Lamezia Terme, 23 gennaio – Il film di Antonio Albanese e del suo personaggio calabrese Cetto La Qualunque, politico corrotto e misogino, fa il pieno nel primo week end di proiezione al multisala lametino. Alla prima di venerdì erano presenti anche alcuni politici locali e aspiranti tali.
Una campagna pubblicitaria destinata a fare scuola
Originale ed innovativa la promozione del film messa in campo dalla Fandango di Domenico Procacci. Infatti, la falsa campagna elettorale del protagonista Cetto si fonde in un tutt'uno con quella marketing studiata da Fandango, in altre parole un'ottima guerrilla marketing. Così, da quasi un mese, ecco spuntare nelle maggiori città italiane diverse locandine-manifesti elettorali, gazebo con finti sostenitori che distribuiscono ad ignari passanti schede elettorali fasulle. Completano l'operazione cross mediale (che abbraccia diverse forme e mezzi di comunicazione) un sito internet, www.partitudupilu.it dove scaricare barzellette, motti, screensaver, una canzone (Onda Calabra che ha già suscitato polemiche in quanto rea di aver travisato il testo e il senso dell'originale scritta e cantata dal calabrese Peppe Voltarelli de "Il parto delle nuvole pesanti") e, ovviamente, una pagina fan sull'immancabile Facebook.

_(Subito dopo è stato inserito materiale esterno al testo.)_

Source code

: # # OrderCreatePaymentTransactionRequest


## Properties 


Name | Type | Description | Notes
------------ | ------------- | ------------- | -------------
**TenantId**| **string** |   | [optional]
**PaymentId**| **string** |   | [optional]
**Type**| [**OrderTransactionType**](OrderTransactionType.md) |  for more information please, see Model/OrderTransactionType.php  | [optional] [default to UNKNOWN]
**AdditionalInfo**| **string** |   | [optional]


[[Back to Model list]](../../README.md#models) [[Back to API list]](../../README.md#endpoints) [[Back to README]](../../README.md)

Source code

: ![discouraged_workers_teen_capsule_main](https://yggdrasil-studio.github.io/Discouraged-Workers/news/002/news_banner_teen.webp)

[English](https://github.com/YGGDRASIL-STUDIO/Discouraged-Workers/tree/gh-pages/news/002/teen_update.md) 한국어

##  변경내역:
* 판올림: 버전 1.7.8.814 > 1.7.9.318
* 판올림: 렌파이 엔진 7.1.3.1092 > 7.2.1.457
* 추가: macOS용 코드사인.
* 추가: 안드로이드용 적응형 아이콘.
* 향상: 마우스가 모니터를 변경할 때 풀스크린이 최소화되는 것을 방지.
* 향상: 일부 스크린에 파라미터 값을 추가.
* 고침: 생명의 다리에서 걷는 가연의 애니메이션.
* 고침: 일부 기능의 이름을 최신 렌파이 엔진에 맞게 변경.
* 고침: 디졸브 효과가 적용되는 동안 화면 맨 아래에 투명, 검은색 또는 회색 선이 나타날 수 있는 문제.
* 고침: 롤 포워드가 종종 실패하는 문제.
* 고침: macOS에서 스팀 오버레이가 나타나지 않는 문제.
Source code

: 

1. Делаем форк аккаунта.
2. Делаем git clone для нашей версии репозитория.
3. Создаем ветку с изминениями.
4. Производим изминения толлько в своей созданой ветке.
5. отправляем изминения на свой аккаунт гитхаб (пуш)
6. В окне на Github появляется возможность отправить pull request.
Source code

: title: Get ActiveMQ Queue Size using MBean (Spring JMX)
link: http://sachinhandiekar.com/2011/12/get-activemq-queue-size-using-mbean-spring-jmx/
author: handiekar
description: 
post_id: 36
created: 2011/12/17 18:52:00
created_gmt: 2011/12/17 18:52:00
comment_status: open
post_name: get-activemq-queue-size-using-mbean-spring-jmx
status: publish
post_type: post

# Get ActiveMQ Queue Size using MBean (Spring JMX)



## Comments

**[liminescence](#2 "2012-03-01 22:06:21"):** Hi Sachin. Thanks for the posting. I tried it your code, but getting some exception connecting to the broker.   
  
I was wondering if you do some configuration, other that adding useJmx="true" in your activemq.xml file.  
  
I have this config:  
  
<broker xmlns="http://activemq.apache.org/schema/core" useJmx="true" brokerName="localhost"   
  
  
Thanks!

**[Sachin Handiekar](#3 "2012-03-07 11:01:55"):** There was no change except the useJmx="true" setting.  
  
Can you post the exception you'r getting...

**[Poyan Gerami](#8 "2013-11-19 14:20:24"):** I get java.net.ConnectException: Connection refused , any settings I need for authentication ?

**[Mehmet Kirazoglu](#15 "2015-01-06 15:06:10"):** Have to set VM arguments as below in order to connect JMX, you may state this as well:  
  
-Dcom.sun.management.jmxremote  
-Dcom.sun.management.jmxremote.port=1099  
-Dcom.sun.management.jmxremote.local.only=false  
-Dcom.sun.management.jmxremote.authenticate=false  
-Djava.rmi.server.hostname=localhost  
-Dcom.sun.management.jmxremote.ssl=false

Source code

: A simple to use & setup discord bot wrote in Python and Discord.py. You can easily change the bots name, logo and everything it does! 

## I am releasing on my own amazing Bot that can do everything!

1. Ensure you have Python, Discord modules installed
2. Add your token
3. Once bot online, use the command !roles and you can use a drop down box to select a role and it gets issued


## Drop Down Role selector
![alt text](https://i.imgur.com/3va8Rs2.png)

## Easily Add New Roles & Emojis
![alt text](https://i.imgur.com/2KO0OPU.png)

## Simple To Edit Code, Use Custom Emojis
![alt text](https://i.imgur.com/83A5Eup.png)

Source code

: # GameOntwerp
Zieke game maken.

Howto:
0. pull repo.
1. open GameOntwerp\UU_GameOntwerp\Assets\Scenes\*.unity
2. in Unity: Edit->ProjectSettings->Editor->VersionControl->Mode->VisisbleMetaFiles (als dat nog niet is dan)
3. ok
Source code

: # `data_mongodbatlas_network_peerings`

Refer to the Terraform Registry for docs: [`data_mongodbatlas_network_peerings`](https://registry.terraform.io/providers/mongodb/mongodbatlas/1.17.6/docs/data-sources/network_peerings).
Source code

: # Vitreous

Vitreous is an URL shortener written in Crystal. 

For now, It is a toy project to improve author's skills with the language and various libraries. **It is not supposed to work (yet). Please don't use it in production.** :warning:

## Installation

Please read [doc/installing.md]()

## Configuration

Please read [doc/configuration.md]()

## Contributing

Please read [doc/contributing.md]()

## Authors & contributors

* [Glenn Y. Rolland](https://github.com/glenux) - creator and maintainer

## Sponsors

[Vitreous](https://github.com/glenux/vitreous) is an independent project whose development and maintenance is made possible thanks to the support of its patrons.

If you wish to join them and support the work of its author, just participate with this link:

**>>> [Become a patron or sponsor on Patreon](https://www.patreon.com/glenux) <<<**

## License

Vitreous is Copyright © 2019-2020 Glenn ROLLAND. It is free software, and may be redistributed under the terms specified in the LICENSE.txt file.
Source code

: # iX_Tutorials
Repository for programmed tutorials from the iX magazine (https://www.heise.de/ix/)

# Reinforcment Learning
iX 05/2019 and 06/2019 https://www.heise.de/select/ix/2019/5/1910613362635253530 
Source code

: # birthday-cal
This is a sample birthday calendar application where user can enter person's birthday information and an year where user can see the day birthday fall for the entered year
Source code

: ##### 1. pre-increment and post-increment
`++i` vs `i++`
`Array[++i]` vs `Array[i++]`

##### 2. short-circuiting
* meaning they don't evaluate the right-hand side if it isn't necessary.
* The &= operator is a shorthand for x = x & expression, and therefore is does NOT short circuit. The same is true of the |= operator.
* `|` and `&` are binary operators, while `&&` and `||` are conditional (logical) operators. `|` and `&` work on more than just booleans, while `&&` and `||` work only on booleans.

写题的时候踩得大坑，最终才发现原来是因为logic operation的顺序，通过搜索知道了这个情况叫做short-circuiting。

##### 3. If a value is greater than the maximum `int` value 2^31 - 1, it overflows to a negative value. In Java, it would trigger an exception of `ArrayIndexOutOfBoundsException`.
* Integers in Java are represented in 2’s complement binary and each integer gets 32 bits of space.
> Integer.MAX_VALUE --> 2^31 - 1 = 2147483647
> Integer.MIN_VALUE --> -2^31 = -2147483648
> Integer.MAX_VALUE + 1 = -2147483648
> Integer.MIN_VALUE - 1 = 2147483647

Qualunquemente "penalizzato" in Calabria dal Multisala partecipato Medusa
Purtroppo, spiace costatare che il milione e mezzo di euro spesi per questa originale campagna pubblicitaria, che può fare "scuola" a tante altre, sia stata adombrata dal numero minore di sale messe a disposizione da un'importante catena di multisala, The Space, partecipata Medusa, la stessa che ha prodotto il film "Che bella giornata" di Zalone. Come è possibile? Già, proprio nella "terra di Cetto", a Lamezia Terme, dove all'aeroporto sono state girate diverse scene del film e dove il protagonista fa la sua prima comparsa nel film, il multisala in questione ha messo a disposizione una sola sala (che ovviamente fa il tutto esaurito) mentre il film di Zalone, continua ancora oggi, ad avere a disposizione un'ulteriore sala. Il risultato? Se la matematica non è proprio un'opinione, Checco batterà comunque Cetto al box office per quanto riguarda il primo week end di programmazione. Qualcuno direbbe: "a pensar male si fa peccato, ma alle volte s'azzecca!". Purtroppo, questa è la realtà dei fatti ... e dei numeri.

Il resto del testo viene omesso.